→ **Supplied records**:
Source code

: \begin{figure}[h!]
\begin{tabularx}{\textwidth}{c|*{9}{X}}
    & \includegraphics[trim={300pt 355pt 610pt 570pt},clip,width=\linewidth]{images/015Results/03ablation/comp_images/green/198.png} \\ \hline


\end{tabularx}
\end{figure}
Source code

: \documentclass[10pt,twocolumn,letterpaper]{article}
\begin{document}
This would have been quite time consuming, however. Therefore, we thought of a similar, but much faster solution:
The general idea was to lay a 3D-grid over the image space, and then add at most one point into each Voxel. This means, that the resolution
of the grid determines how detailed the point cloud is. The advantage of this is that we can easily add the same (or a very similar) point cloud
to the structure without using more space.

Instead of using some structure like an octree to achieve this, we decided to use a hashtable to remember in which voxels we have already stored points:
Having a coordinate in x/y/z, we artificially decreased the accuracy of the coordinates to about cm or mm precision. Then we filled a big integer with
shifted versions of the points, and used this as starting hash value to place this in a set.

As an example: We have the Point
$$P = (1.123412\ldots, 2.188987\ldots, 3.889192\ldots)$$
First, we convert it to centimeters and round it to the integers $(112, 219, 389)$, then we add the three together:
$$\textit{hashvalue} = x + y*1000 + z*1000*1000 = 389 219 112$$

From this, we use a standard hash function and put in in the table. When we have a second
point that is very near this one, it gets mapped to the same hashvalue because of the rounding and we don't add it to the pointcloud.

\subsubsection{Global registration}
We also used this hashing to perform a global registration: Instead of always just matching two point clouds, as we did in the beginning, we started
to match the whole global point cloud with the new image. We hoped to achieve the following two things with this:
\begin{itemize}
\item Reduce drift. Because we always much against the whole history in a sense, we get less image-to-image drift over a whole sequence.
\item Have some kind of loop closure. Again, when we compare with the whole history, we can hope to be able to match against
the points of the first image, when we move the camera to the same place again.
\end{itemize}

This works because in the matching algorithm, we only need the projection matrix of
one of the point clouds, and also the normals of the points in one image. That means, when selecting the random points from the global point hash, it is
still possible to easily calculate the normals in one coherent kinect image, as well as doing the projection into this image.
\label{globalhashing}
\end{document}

→ **Task description**:
Retype the records in full. Keep every line identical to the original.

→ **Reply**:
Source code

: \begin{figure}[h!]
\begin{tabularx}{\textwidth}{c|*{9}{X}}
    & \includegraphics[trim={300pt 355pt 610pt 570pt},clip,width=\linewidth]{images/015Results/03ablation/comp_images/green/198.png} \\ \hline


\end{tabularx}
\end{figure}
Source code

: \documentclass[10pt,twocolumn,letterpaper]{article}
\begin{document}
This would have been quite time consuming, however. Therefore, we thought of a similar, but much faster solution:
The general idea was to lay a 3D-grid over the image space, and then add at most one point into each Voxel. This means, that the resolution
of the grid determines how detailed the point cloud is. The advantage of this is that we can easily add the same (or a very similar) point cloud
to the structure without using more space.

Instead of using some structure like an octree to achieve this, we decided to use a hashtable to remember in which voxels we have already stored points:
Having a coordinate in x/y/z, we artificially decreased the accuracy of the coordinates to about cm or mm precision. Then we filled a big integer with
shifted versions of the points, and used this as starting hash value to place this in a set.

As an example: We have the Point
$$P = (1.123412\ldots, 2.188987\ldots, 3.889192\ldots)$$
First, we convert it to centimeters and round it to the integers $(112, 219, 389)$, then we add the three together:
$$\textit{hashvalue} = x + y*1000 + z*1000*1000 = 389 219 112$$

From this, we use a standard hash function and put in in the table. When we have a second
point that is very near this one, it gets mapped to the same hashvalue because of the rounding and we don't add it to the pointcloud.

\subsubsection{Global registration}
We also used this hashing to perform a global registration: Instead of always just matching two point clouds, as we did in the beginning, we started
to match the whole global point cloud with the new image. We hoped to achieve the following two things with this:
\begin{itemize}
\item Reduce drift. Because we always much against the whole history in a sense, we get less image-to-image drift over a whole sequence.
\item Have some kind of loop closure. Again, when we compare with the whole history, we can hope to be able to match against
the points of the first image, when we move the camera to the same place again.
\end{itemize}

This works because in the matching algorithm, we only need the projection matrix of
one of the point clouds, and also the normals of the points in one image. That means, when selecting the random points from the global point hash, it is
still possible to easily calculate the normals in one coherent kinect image, as well as doing the projection into this image.
\label{globalhashing}
\end{document}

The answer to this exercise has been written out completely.